Labour Code 2020: AITUC objects to 12-hour factory work rule

All India Trade Union Congress has asked the Government to withdraw the proposal, on grounds of it violating ILO conventions


The draft rules of the Code on Occupational Safety, Health and Working Conditions (OSH&WC) proposes a 12-hour factory work time for workers. However, the All India Trade Union Congress (AITUC) has raised objections citing this to be a transgression of the ILO Convention.

A similar provision introduced by the Gujarat government was struck down by the Supreme Court. The central trade union opined that this rule is a clear violation of the first ILO Convention [Hours of Work Industry Convention, 1919 (No. C001)], to which India is a signee.

The trade union also alleges that there is a possibility of other draft rules needing inspection, passing of which would only intensify their resolve to go on a strike on November 26. The AITUC further alleges that the Government had also ‘undemocratically’ passed the three new labour codes, without the presence of the opposition.

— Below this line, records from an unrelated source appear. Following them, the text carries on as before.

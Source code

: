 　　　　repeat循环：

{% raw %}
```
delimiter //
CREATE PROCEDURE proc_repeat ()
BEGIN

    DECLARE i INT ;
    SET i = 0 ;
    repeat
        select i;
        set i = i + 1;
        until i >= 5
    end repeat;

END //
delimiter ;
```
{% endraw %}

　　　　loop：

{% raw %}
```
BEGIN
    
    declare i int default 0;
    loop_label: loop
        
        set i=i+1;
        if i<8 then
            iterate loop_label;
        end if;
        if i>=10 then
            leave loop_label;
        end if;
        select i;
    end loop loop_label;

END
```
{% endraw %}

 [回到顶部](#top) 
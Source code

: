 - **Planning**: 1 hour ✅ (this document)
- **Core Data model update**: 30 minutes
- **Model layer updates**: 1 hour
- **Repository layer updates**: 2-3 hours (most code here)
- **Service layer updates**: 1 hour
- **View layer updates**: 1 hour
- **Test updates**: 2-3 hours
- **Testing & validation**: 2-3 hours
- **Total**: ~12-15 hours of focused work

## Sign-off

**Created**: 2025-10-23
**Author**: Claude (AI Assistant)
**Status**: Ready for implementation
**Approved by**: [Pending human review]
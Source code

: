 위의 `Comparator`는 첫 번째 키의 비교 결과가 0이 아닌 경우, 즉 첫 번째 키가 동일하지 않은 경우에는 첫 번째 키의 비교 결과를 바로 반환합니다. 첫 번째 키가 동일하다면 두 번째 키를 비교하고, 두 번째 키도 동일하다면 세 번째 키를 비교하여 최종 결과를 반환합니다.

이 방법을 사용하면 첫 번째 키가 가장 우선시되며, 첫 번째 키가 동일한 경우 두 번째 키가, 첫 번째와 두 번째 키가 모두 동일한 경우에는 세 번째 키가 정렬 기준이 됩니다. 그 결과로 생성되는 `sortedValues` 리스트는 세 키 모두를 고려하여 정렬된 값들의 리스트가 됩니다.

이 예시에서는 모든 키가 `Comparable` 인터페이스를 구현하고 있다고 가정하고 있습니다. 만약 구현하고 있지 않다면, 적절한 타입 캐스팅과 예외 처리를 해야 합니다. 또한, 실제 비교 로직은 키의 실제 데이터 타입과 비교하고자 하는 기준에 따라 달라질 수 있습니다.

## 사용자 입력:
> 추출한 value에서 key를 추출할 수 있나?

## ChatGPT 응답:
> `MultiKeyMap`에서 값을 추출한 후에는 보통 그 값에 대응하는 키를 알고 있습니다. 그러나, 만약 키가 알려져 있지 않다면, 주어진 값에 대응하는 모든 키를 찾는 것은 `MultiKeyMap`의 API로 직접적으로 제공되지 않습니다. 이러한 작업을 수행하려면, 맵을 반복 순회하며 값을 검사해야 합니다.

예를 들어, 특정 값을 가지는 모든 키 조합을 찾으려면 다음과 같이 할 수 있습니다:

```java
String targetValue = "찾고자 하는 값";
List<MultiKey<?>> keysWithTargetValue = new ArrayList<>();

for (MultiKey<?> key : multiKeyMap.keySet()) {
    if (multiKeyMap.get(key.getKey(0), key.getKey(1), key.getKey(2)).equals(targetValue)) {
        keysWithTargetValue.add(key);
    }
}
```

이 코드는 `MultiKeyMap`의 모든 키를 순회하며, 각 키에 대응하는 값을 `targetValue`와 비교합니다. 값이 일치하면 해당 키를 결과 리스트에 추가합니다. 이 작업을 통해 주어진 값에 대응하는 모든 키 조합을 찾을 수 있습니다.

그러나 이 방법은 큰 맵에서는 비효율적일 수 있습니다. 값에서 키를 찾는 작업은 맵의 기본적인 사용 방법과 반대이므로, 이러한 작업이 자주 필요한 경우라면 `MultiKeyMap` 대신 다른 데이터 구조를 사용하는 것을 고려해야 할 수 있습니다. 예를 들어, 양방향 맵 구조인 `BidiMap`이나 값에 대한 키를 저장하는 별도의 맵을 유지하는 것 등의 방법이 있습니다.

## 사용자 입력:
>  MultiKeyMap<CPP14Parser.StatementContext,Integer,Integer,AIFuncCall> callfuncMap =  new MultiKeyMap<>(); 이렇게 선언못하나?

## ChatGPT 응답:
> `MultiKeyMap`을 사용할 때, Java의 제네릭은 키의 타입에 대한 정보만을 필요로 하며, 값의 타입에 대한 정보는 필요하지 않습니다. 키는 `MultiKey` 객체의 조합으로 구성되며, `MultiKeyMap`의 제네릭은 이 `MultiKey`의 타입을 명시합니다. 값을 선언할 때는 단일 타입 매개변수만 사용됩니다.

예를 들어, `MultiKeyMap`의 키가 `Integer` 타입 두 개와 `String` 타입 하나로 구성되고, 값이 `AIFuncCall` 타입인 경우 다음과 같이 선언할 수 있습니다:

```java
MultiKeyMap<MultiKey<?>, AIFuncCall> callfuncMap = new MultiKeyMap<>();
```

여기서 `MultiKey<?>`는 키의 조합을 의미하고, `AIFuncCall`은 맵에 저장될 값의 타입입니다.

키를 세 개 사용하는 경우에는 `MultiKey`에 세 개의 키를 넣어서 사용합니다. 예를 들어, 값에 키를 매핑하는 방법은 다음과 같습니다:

The Labour Ministry feels that the period of work will be arranged such that it shall not exceed 12 hours a day, including break or intervals for rest. Also, the total number of hours spent on work will not exceed 48 in a week.

A nationwide strike has been called on November 26 by the 10 central trade unions against the unilateral policies of the Government.

The Labour Ministry has hiked the 10.5 hours of work to 12 hours, under the OSH&WC Code. This move is in line with several states’ intention to extend the working hours to 12.

The draft also prohibits the hiring of contract labour for core activities, and provides for single license contractors and staffing firms, allowing them to work across India without the need for multiple location-specific registrations.

The Government has made public the draft rules for all the four labour codes and is set to finalise them in January 2021. The new labour codes will be in effect from April 1, 2021, with overtime work hours in a week being credited with double wages.